Frau Thiele, a teacher who worked with Wigman for thirty years, listed the study of rhythm ("tanz gymnastic"), music, anatomy, composition and art history as making up the School's curriculum. Students were encouraged to learn to teach with language alone by sometimes having to conduct classes sitting down, rather than demonstrating through movement. They were required to write and speak once a month about themes given by Wigman. In this way the integration of experience and understanding which marked Mary Wigman's illuminations about dance was fostered in each dancer. For Judy, writing her thoughts about dance became an essential part of her flow of ideas, of investigating her creative process, a private pouring out of her deepest thoughts and impulses.

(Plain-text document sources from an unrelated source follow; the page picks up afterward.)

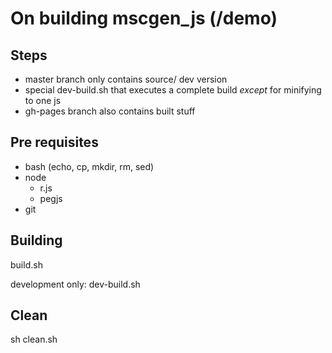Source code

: # On building mscgen_js (/demo)
## Steps
- master branch only contains source/ dev version
- special dev-build.sh that executes a complete build *except* for minifying to one js
- gh-pages branch also contains built stuff  

## Pre requisites
- bash (echo, cp, mkdir, rm, sed)
- node
    - r.js
    - pegjs
- git


## Building
build.sh

development only: dev-build.sh

## Clean
sh clean.sh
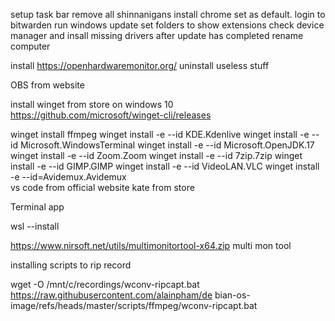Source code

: setup task bar remove all shinnanigans
install chrome set as default. login to bitwarden
run windows update
set folders to show extensions
check device manager and insall missing drivers after update has completed
rename computer

install https://openhardwaremonitor.org/
uninstall useless stuff

OBS from website

install winget from store on windows 10
https://github.com/microsoft/winget-cli/releases

winget install ffmpeg
winget install -e --id KDE.Kdenlive
winget install -e --id Microsoft.WindowsTerminal
winget install -e --id Microsoft.OpenJDK.17
winget install -e --id Zoom.Zoom
winget install -e --id 7zip.7zip
winget install -e --id GIMP.GIMP
winget install -e --id VideoLAN.VLC
winget install -e --id=Avidemux.Avidemux  
vs code from official website 
kate from store

Terminal app

wsl --install

https://www.nirsoft.net/utils/multimonitortool-x64.zip
multi mon tool


installing scripts to rip record


wget -O /mnt/c/recordings/wconv-ripcapt.bat https://raw.githubusercontent.com/alainpham/de
bian-os-image/refs/heads/master/scripts/ffmpeg/wconv-ripcapt.bat

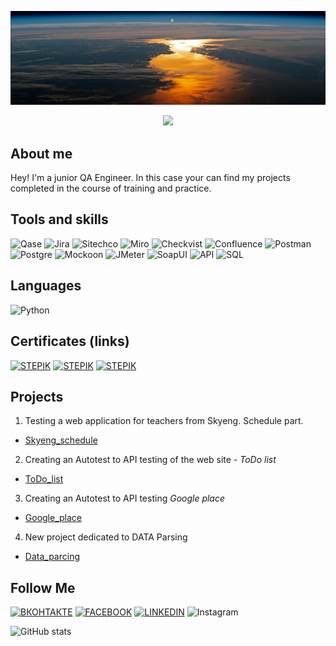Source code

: ![Header](https://github.com/MDN78/MDN78/blob/main/assets/sunrise.JPG)

<div align="center">
<img src="https://giphy.com/clips/storyful-arizona-milky-way-shooting-stars-ozNvZioZuhQZ9YmxvX"/>
</div>

## About me
Hey! I'm a junior QA Engineer. In this case your can find my projects completed in the course of training and practice.

## Tools and skills
![Qase](https://img.shields.io/badge/Qase-000000?style=for-the-badge&logo=appveyor) ![Jira](https://img.shields.io/badge/Jira-000000?style=for-the-badge&logo=Jira) ![Sitechco](https://img.shields.io/badge/Sitechco-000000?style=for-the-badge&logo=appveyor) ![Miro](https://img.shields.io/badge/Miro-000000?style=for-the-badge&logo=Miro) ![Checkvist](https://img.shields.io/badge/Checkvist-000000?style=for-the-badge&logo=appveyor) ![Confluence](https://img.shields.io/badge/Confluence-000000?style=for-the-badge&logo=Confluence) ![Postman](https://img.shields.io/badge/Postman-000000?style=for-the-badge&logo=Postman) ![Postgre](https://img.shields.io/badge/Postgre-000000?style=for-the-badge&logo=postgresql) ![Mockoon](https://img.shields.io/badge/Mockoon-000000?style=for-the-badge&logo=appveyor) ![JMeter](https://img.shields.io/badge/JMeter-000000?style=for-the-badge&logo=apachejmeter) ![SoapUI](https://img.shields.io/badge/SoapUI-000000?style=for-the-badge&logo=appveyor) ![API](https://img.shields.io/badge/API-000000?style=for-the-badge&logo=appveyor) ![SQL](https://img.shields.io/badge/sql-000000?style=for-the-badge&logo=sqlite&logoColor=appveyor)

## Languages
![Python](https://img.shields.io/badge/Python-000000?style=for-the-badge&logo=python)

## Certificates (links)
[![STEPIK](https://img.shields.io/badge/python-general_course-<COLOR>?style=for-the-badge&logo=python)](https://stepik.org/cert/1943362)
[![STEPIK](https://img.shields.io/badge/python-extended_course-<COLOR>?style=for-the-badge&logo=python)](https://stepik.org/cert/2082586)
[![STEPIK](https://img.shields.io/badge/python-API_Autotest-<COLOR>?style=for-the-badge&logo=python)](https://stepik.org/cert/2066038)

## Projects
1. Testing a web application for teachers from Skyeng. Schedule part.
- [Skyeng_schedule](https://broken-process-7e3.notion.site/1-2-acaea12b7d5d49369a8fd48094c18b60?pvs=4)
2. Creating an Autotest to API testing of the web site - *ToDo list* 
- [ToDo_list](https://github.com/MDN78/ToDo_list_API_autotest)
3. Creating an Autotest to API testing *Google place*
- [Google_place](https://github.com/MDN78/Google_place_autotest)
4. New project dedicated to DATA Parsing
- [Data_parcing](https://github.com/MDN78/Parsing)

<!-- ## Github Profile Trophy 
[![trophy](https://github-profile-trophy.vercel.app/?username=MDN78)](https://github.com/MDN78/github-profile-trophy) -->

## Follow Me
[![ВКОНТАКТЕ](https://img.shields.io/badge/ВКОНТАКТЕ-4169E1?style=for-the-badge&logo=VK)](https://vk.com/id554123) [![FACEBOOK](https://img.shields.io/badge/FACEBOOK-000080?style=for-the-badge&logo=FACEBOOK)](https://www.facebook.com/profile.php?id=100002279257967) [![LINKEDIN](https://img.shields.io/badge/LINKEDIN-4169E1?style=for-the-badge&logo=LINKEDIN)](https://www.linkedin.com/in/dmitry-maksimov-23a7ba90/) ![Instagram](https://img.shields.io/badge/Instagram-FF1493?style=for-the-badge&logo=Instagram)

![GitHub stats](https://github-readme-stats.vercel.app/api?username=MDN78&hide=prs,contribs)



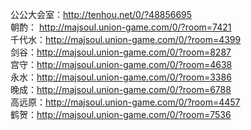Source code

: 公公大会室：http://tenhou.net/0/?48856695  
朝酌： http://majsoul.union-game.com/0/?room=7421  
千代水：http://majsoul.union-game.com/0/?room=4399  
剑谷：http://majsoul.union-game.com/0/?room=8287  
宫守：http://majsoul.union-game.com/0/?room=4638  
永水：http://majsoul.union-game.com/0/?room=3386  
晚成：http://majsoul.union-game.com/0/?room=6788  
高远原：http://majsoul.union-game.com/0/?room=4457  
鹤贺：http://majsoul.union-game.com/0/?room=7536  
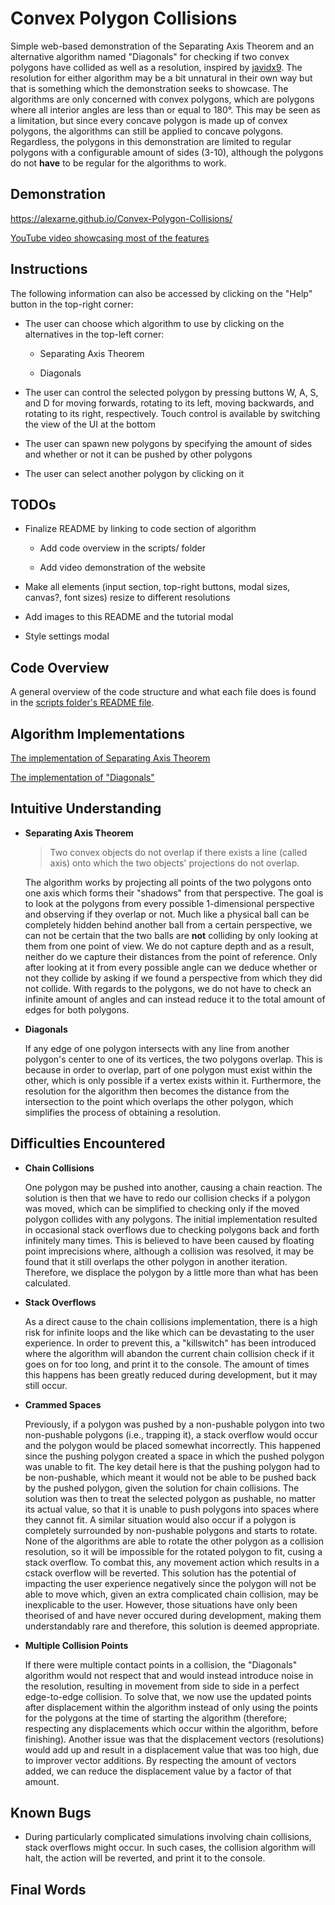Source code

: # Convex Polygon Collisions

Simple web-based demonstration of the Separating Axis Theorem and an alternative algorithm named "Diagonals" for checking if two convex polygons have collided as well as a resolution, inspired by [javidx9](https://youtu.be/7Ik2vowGcU0). The resolution for either algorithm may be a bit unnatural in their own way but that is something which the demonstration seeks to showcase. The algorithms are only concerned with convex polygons, which are polygons where all interior angles are less than or equal to 180&deg;. This may be seen as a limitation, but since every concave polygon is made up of convex polygons, the algorithms can still be applied to concave polygons. Regardless, the polygons in this demonstration are limited to regular polygons with a configurable amount of sides (3-10), although the polygons do not **have** to be regular for the algorithms to work. 

## Demonstration

https://alexarne.github.io/Convex-Polygon-Collisions/

[YouTube video showcasing most of the features](link)

## Instructions

The following information can also be accessed by clicking on the "Help" button in the top-right corner:

* The user can choose which algorithm to use by clicking on the alternatives in the top-left corner:

    * Separating Axis Theorem

    * Diagonals

* The user can control the selected polygon by pressing buttons W, A, S, and D for moving forwards, rotating to its left, moving backwards, and rotating to its right, respectively. Touch control is available by switching the view of the UI at the bottom

* The user can spawn new polygons by specifying the amount of sides and whether or not it can be pushed by other polygons

* The user can select another polygon by clicking on it

## TODOs

* Finalize README by linking to code section of algorithm

    * Add code overview in the scripts/ folder

    * Add video demonstration of the website

* Make all elements (input section, top-right buttons, modal sizes, canvas?, font sizes) resize to different resolutions

* Add images to this README and the tutorial modal

* Style settings modal

## Code Overview

A general overview of the code structure and what each file does is found in the [scripts folder's README file](./scripts/).

## Algorithm Implementations

[The implementation of Separating Axis Theorem](link)

[The implementation of "Diagonals"](link)

## Intuitive Understanding

* **Separating Axis Theorem**

    > Two convex objects do not overlap if there exists a line (called axis) onto which the two objects' projections do not overlap.

    The algorithm works by projecting all points of the two polygons onto one axis which forms their "shadows" from that perspective. The goal is to look at the polygons from every possible 1-dimensional perspective and observing if they overlap or not. Much like a physical ball can be completely hidden behind another ball from a certain perspective, we can not be certain that the two balls are **not** colliding by only looking at them from one point of view. We do not capture depth and as a result, neither do we capture their distances from the point of reference. Only after looking at it from every possible angle can we deduce whether or not they collide by asking if we found a perspective from which they did not collide. With regards to the polygons, we do not have to check an infinite amount of angles and can instead reduce it to the total amount of edges for both polygons.

* **Diagonals**

    If any edge of one polygon intersects with any line from another polygon's center to one of its vertices, the two polygons overlap. This is because in order to overlap, part of one polygon must exist within the other, which is only possible if a vertex exists within it. Furthermore, the resolution for the algorithm then becomes the distance from the intersection to the point which overlaps the other polygon, which simplifies the process of obtaining a resolution.

## Difficulties Encountered

* **Chain Collisions**

    One polygon may be pushed into another, causing a chain reaction. The solution is then that we have to redo our collision checks if a polygon was moved, which can be simplified to checking only if the moved polygon collides with any polygons. The initial implementation resulted in occasional stack overflows due to checking polygons back and forth infinitely many times. This is believed to have been caused by floating point imprecisions where, although a collision was resolved, it may be found that it still overlaps the other polygon in another iteration. Therefore, we displace the polygon by a little more than what has been calculated.

* **Stack Overflows**

    As a direct cause to the chain collisions implementation, there is a high risk for infinite loops and the like which can be devastating to the user experience. In order to prevent this, a "killswitch" has been introduced where the algorithm will abandon the current chain collision check if it goes on for too long, and print it to the console. The amount of times this happens has been greatly reduced during development, but it may still occur.

* **Crammed Spaces**

    Previously, if a polygon was pushed by a non-pushable polygon into two non-pushable polygons (i.e., trapping it), a stack overflow would occur and the polygon would be placed somewhat incorrectly. This happened since the pushing polygon created a space in which the pushed polygon was unable to fit. The key detail here is that the pushing polygon had to be non-pushable, which meant it would not be able to be pushed back by the pushed polygon, given the solution for chain collisions. The solution was then to treat the selected polygon as pushable, no matter its actual value, so that it is unable to push polygons into spaces where they cannot fit. A similar situation would also occur if a polygon is completely surrounded by non-pushable polygons and starts to rotate. None of the algorithms are able to rotate the other polygon as a collision resolution, so it will be impossible for the rotated polygon to fit, cusing a stack overflow. To combat this, any movement action which results in a cstack overflow will be reverted. This solution has the potential of impacting the user experience negatively since the polygon will not be able to move which, given an extra complicated chain collision, may be inexplicable to the user. However, those situations have only been theorised of and have never occured during development, making them understandably rare and therefore, this solution is deemed appropriate.

* **Multiple Collision Points**

    If there were multiple contact points in a collision, the "Diagonals" algorithm would not respect that and would instead introduce noise in the resolution, resulting in movement from side to side in a perfect edge-to-edge collision. To solve that, we now use the updated points after displacement within the algorithm instead of only using the points for the polygons at the time of starting the algorithm (therefore; respecting any displacements which occur within the algorithm, before finishing). Another issue was that the displacement vectors (resolutions) would add up and result in a displacement value that was too high, due to improver vector additions. By respecting the amount of vectors added, we can reduce the displacement value by a factor of that amount. 

## Known Bugs

* During particularly complicated simulations involving chain collisions, stack overflows might occur. In such cases, the collision algorithm will halt, the action will be reverted, and print it to the console.

## Final Words

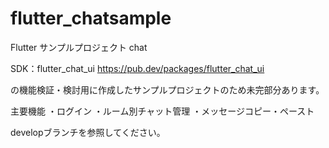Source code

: # flutter_chatsample
Flutter サンプルプロジェクト chat

SDK：flutter_chat_ui
https://pub.dev/packages/flutter_chat_ui

の機能検証・検討用に作成したサンプルプロジェクトのため未完部分あります。

主要機能
・ログイン
・ルーム別チャット管理
・メッセージコピー・ペースト

developブランチを参照してください。
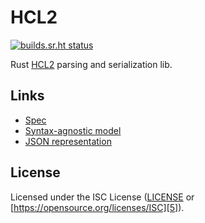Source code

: HCL2
====
[![builds.sr.ht status](https://builds.sr.ht/~jlindsey/hcl2.svg)](https://builds.sr.ht/~jlindsey/hcl2?)

Rust [HCL2][1] parsing and serialization lib.

[1]: https://github.com/hashicorp/hcl/tree/hcl2

Links
-----
* [Spec][2]
* [Syntax-agnostic model][3]
* [JSON representation][4]

[2]: https://github.com/hashicorp/hcl/blob/hcl2/hclsyntax/spec.md
[3]: https://github.com/hashicorp/hcl/blob/hcl2/spec.md
[4]: https://github.com/hashicorp/hcl/blob/hcl2/json/spec.md

License
-------
Licensed under the ISC License ([LICENSE](LICENSE) or [https://opensource.org/licenses/ISC][5]).

[5]: https://opensource.org/licenses/ISC

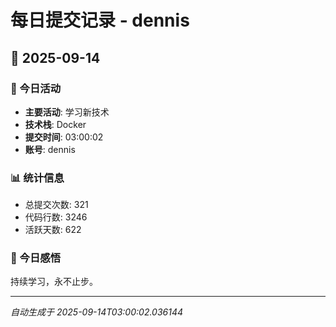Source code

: # 每日提交记录 - dennis

## 📅 2025-09-14

### 🎯 今日活动
- **主要活动**: 学习新技术
- **技术栈**: Docker
- **提交时间**: 03:00:02
- **账号**: dennis

### 📊 统计信息
- 总提交次数: 321
- 代码行数: 3246
- 活跃天数: 622

### 💭 今日感悟
持续学习，永不止步。

---
*自动生成于 2025-09-14T03:00:02.036144*
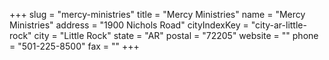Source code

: +++
slug = "mercy-ministries"
title = "Mercy Ministries"
name = "Mercy Ministries"
address = "1900 Nichols Road"
cityIndexKey = "city-ar-little-rock"
city = "Little Rock"
state = "AR"
postal = "72205"
website = ""
phone = "501-225-8500"
fax = ""
+++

This first year at the Wigman School marked a profound alteration in Judy. She was hungry, physically, spiritually, artistically. Inspired by the artistic guidance which Mary Wigman represented to her, she literally re-made herself in the image of a dancer. Tall and strong-boned, Judy was in no way the conventional likeness of a dancer. She transformed herself physically from a round-faced girl to a lean strong racehorse. She stumbled on the alchemy of forging physical reality from the idea of becoming a dance artist by the extraordinarily powerful harnessing of will, desire, hard work and visualization which some dancers discover. For the first time in her life Judy had regular classes and rehearsals. It was a total immersion in dance. Judy consumed the experience voraciously.
Christmas was very important in the German social year. Regular life was disrupted. Knowing that the Wigman School closed from early December to January, Judy became restless. Wanting to travel in Europe, she somehow financed a student tour to Munich, Italy and Switzerland. On her return, Berlin was bitterly cold, comfortless. Huddled in her chilly room, Judy started to think of her future in the early days of 1966. She wanted to attend the annual Summer Course in Cologne. She wrote to her mother that it would work out well, as it opened right after the Wigman School closed on July 10 and cost only the equivalent of $16. Then she hoped to travel to Greece with two friends who attended the School and she also wanted to travel to London and study at the Laban Centre.
Judy was anxious about her long-term future too. All her life, she seemed to lead a dance between needing the security that institutions represented to her, working and studying in them, and at the same time willfully seeking personal freedom in a flow of challenge and change. In a placating letter to her mother, possibly lulled by the kind of acceptance and respect dance found in Berlin, she wrote:
I never realized it in Canada but dance is one of the most secure professions a girl can have. In a university I could choreograph, teach and perform myself ... with all the necessities supplied and paid for ...
A few weeks after her vacation Judy began corresponding with universities in the United States, enquiring about master's programmes in dance, and beginning to look for a teaching job. Significant things were happening in Judy's dancing, and she felt caught between her immediate plans and her growth as an artist. She had gone to Berlin with the expressed idea of staying one year. She was under financial and parental pressure to return home and get a real job. Bolstered by Wigman's praise for her as a dancer and creator, Judy was determined to rejoin the school for a second year.
Last Monday, we performed a solo sketch composition of "Ophelia". Mary, who criticizes our work, said mine was perfect! Everyone here liked it and I did it twice for them. Mary praised me to the skies, but warned me not to get vain. You don't know how I've changed, Mom. I'm more shapely, my features are softer, my hair is thicker and shinier, and I am beginning to become a dancer. Also my skin has cleared up and I even laugh a lot more. If I have to stop dancing, you don't know what it would do to me.